This occurred at the Fall Festival at Brooks Elementary, that I can tell you.  The Sprite was knocked over, the woman soaked as well as many of our possessions which are resting on the table right in front of Dan.  My mom was away at the restroom, and she returned after the Sprite was splattered all over creation.  By then, John had pulled a Speedy Gonzalez and was nowhere to be seen.  As a result, both Dan and I ended up taking the blame.  I don't know why this particular piece of pettifoggery stuck in our craws, but it just did.  Dan and I knew we weren't to blame, but what could we do?  It wasn't until the end of the school year (May 1991), when I received my yearbook that everything became clear.  There, in the back of the yearbook's festivities section was the above picture.  
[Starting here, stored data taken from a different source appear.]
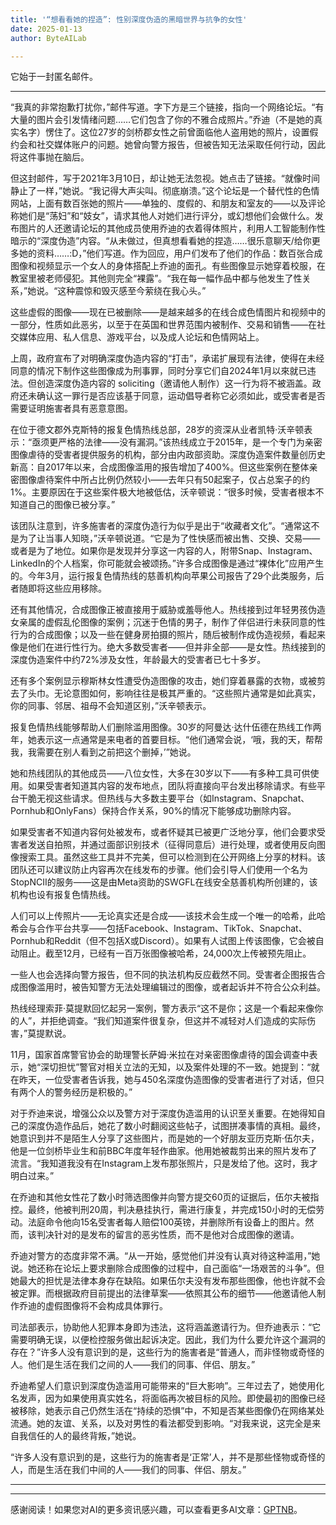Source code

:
```yaml
---
title: '“想看看她的捏造”: 性别深度伪造的黑暗世界与抗争的女性'
date: 2025-01-13
author: ByteAILab

---
```


它始于一封匿名邮件。

---
“我真的非常抱歉打扰你，”邮件写道。字下方是三个链接，指向一个网络论坛。“有大量的图片会引发情绪问题……它们包含了你的不雅合成照片。”乔迪（不是她的真实名字）愣住了。这位27岁的剑桥郡女性之前曾面临他人盗用她的照片，设置假约会和社交媒体账户的问题。她曾向警方报告，但被告知无法采取任何行动，因此将这件事抛在脑后。

但这封邮件，写于2021年3月10日，却让她无法忽视。她点击了链接。“就像时间静止了一样，”她说。“我记得大声尖叫。彻底崩溃。”这个论坛是一个替代性的色情网站，上面有数百张她的照片——单独的、度假的、和朋友和室友的——以及评论称她们是“荡妇”和“妓女”，请求其他人对她们进行评分，或幻想他们会做什么。发布图片的人还邀请论坛的其他成员使用乔迪的衣着得体照片，利用人工智能制作性暗示的“深度伪造”内容。“从未做过，但真想看看她的捏造……很乐意聊天/给你更多她的资料……:D，”他们写道。作为回应，用户们发布了他们的作品：数百张合成图像和视频显示一个女人的身体搭配上乔迪的面孔。有些图像显示她穿着校服，在教室里被老师侵犯。其他则完全“裸露”。“我在每一幅作品中都与他发生了性关系，”她说。“这种震惊和毁灭感至今萦绕在我心头。”

这些虚假的图像——现在已被删除——是越来越多的在线合成色情图片和视频中的一部分，性质如此恶劣，以至于在英国和世界范围内被制作、交易和销售——在社交媒体应用、私人信息、游戏平台，以及成人论坛和色情网站上。

上周，政府宣布了对明确深度伪造内容的“打击”，承诺扩展现有法律，使得在未经同意的情况下制作这些图像成为刑事罪，同时分享它们自2024年1月以來就已违法。但创造深度伪造内容的 soliciting（邀请他人制作）这一行为将不被涵盖。政府还未确认这一罪行是否应该基于同意，运动倡导者称它必须如此，或受害者是否需要证明施害者具有恶意意图。

在位于德文郡外克斯特的报复色情热线总部，28岁的资深从业者凯特·沃辛顿表示：“亟须更严格的法律——没有漏洞。”该热线成立于2015年，是一个专门为亲密图像虐待的受害者提供服务的机构，部分由内政部资助。深度伪造案件数量创历史新高：自2017年以来，合成图像滥用的报告增加了400%。但这些案例在整体亲密图像虐待案件中所占比例仍然较小——去年只有50起案子，仅占总案子的约1%。主要原因在于这些案件极大地被低估，沃辛顿说：“很多时候，受害者根本不知道自己的图像已被分享。”

该团队注意到，许多施害者的深度伪造行为似乎是出于“收藏者文化”。“通常这不是为了让当事人知晓，”沃辛顿说道。“它是为了性快感而被出售、交换、交易——或者是为了地位。如果你是发现并分享这一内容的人，附带Snap、Instagram、LinkedIn的个人档案，你可能就会被颂扬。”许多合成图像是通过“裸体化”应用产生的。今年3月，运行报复色情热线的慈善机构向苹果公司报告了29个此类服务，后者随即将这些应用移除。

还有其他情况，合成图像正被直接用于威胁或羞辱他人。热线接到过年轻男孩伪造女亲属的虚假乱伦图像的案例；沉迷于色情的男子，制作了伴侣进行未获同意的性行为的合成图像；以及一些在健身房拍摄的照片，随后被制作成伪造视频，看起来像是他们在进行性行为。绝大多数受害者——但并非全部——是女性。热线接到的深度伪造案件中约72%涉及女性，年龄最大的受害者已七十多岁。

还有多个案例显示穆斯林女性遭受伪造图像的攻击，她们穿着暴露的衣物，或被剪去了头巾。无论意图如何，影响往往是极其严重的。“这些照片通常是如此真实， 你的同事、邻居、祖母不会知道区别，”沃辛顿表示。

报复色情热线能够帮助人们删除滥用图像。30岁的阿曼达·达什伍德在热线工作两年，她表示这一点通常是来电者的首要目标。“他们通常会说，‘哦，我的天，帮帮我，我需要在别人看到之前把这个删掉，’”她说。

她和热线团队的其他成员——八位女性，大多在30岁以下——有多种工具可供使用。如果受害者知道其内容的发布地点，团队将直接向平台发出移除请求。有些平台干脆无视这些请求。但热线与大多数主要平台（如Instagram、Snapchat、Pornhub和OnlyFans）保持合作关系，90%的情况下能够成功删除内容。

如果受害者不知道内容何处被发布，或者怀疑其已被更广泛地分享，他们会要求受害者发送自拍照，并通过面部识别技术（征得同意后）进行处理，或者使用反向图像搜索工具。虽然这些工具并不完美，但可以检测到在公开网络上分享的材料。该团队还可以建议防止内容再次在线发布的步骤。他们会引导人们使用一个名为StopNCII的服务——这是由Meta资助的SWGFL在线安全慈善机构所创建的，该机构也设有报复色情热线。

人们可以上传照片——无论真实还是合成——该技术会生成一个唯一的哈希，此哈希会与合作平台共享——包括Facebook、Instagram、TikTok、Snapchat、Pornhub和Reddit（但不包括X或Discord）。如果有人试图上传该图像，它会被自动阻止。截至12月，已经有一百万张图像被哈希，24,000次上传被预先阻止。

一些人也会选择向警方报告，但不同的执法机构反应截然不同。受害者企图报告合成图像滥用时，被告知警方无法处理编辑过的图像，或者起诉并不符合公众利益。

热线经理索菲·莫提默回忆起另一案例，警方表示“这不是你；这是一个看起来像你的人”，并拒绝调查。“我们知道案件很复杂，但这并不减轻对人们造成的实际伤害，”莫提默说。

11月，国家首席警官协会的助理警长萨姆·米拉在对亲密图像虐待的国会调查中表示，她“深切担忧”警官对相关立法的无知，以及案件处理的不一致。她提到：“就在昨天，一位受害者告诉我，她与450名深度伪造图像的受害者进行了对话，但只有两个人的警务经历是积极的。”

对于乔迪来说，增强公众以及警方对于深度伪造滥用的认识至关重要。在她得知自己的深度伪造作品后，她花了数小时翻阅这些帖子，试图拼凑事情的真相。最终，她意识到并不是陌生人分享了这些图片，而是她的一个好朋友亚历克斯·伍尔夫，他是一位剑桥毕业生和前BBC年度年轻作曲家。他用她被裁剪出来的照片发布了流言。“我知道我没有在Instagram上发布那张照片，只是发给了他。这时，我才明白过来。”

在乔迪和其他女性花了数小时筛选图像并向警方提交60页的证据后，伍尔夫被指控。最终，他被判刑20周，判决悬挂执行，需进行康复，并完成150小时的无偿劳动。法庭命令他向15名受害者每人赔偿100英镑，并删除所有设备上的图片。然而，该判决针对的是发布的留言的恶劣性质，而不是他对合成图像的邀请。

乔迪对警方的态度非常不满。“从一开始，感觉他们并没有认真对待这种滥用，”她说。她还称在论坛上要求删除合成图像的过程中，自己面临“一场艰苦的斗争”。但她最大的担忧是法律本身存在缺陷。如果伍尔夫没有发布那些图像，他也许就不会被定罪。而根据政府目前提出的法律草案——依照其公布的细节——他邀请他人制作乔迪的虚假图像将不会构成具体罪行。

司法部表示，协助他人犯罪本身即为违法，这将涵盖邀请行为。但乔迪表示：“它需要明确无误，以便检控服务做出起诉决定。因此，我们为什么要允许这个漏洞的存在？”许多人没有意识到的是，这些行为的施害者是“普通人，而非怪物或奇怪的人。他们是生活在我们之间的人——我们的同事、伴侣、朋友。”

乔迪希望人们意识到深度伪造滥用可能带来的“巨大影响”。三年过去了，她使用化名发声，因为如果使用真实姓名，将面临再次被目标的风险。即使最初的图像已经被移除，她表示自己仍然生活在“持续的恐惧”中，不知是否某些图像仍在网络某处流通。她的友谊、关系，以及对男性的看法都受到影响。“对我来说，这完全是来自我信任的人的最终背叛，”她说。

“许多人没有意识到的是，这些行为的施害者是‘正常’人，并不是那些怪物或奇怪的人，而是生活在我们中间的人——我们的同事、伴侣、朋友。”

---
---
感谢阅读！如果您对AI的更多资讯感兴趣，可以查看更多AI文章：[GPTNB](https://gptnb.com)。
Naturally, Dan and I paraded it before my mom.  She merely shrugged and swore she didn't know what we were talking about.  She didn't remember blaming us for anything of that nature.  Blast!  The steam was taken our of our victory.  Still, Dan and I knew the truth and when the yearbook committee found out it was my brother in the photo and sent it to us, I took claim of it.  So the photo has an element of symbolism behind it, because to me and my brother it represents the fact that parents aren't always right. But as you get older you learn that it doesn't matter whether your parents are right or wrong.  What matters is if you are living under their roof or not.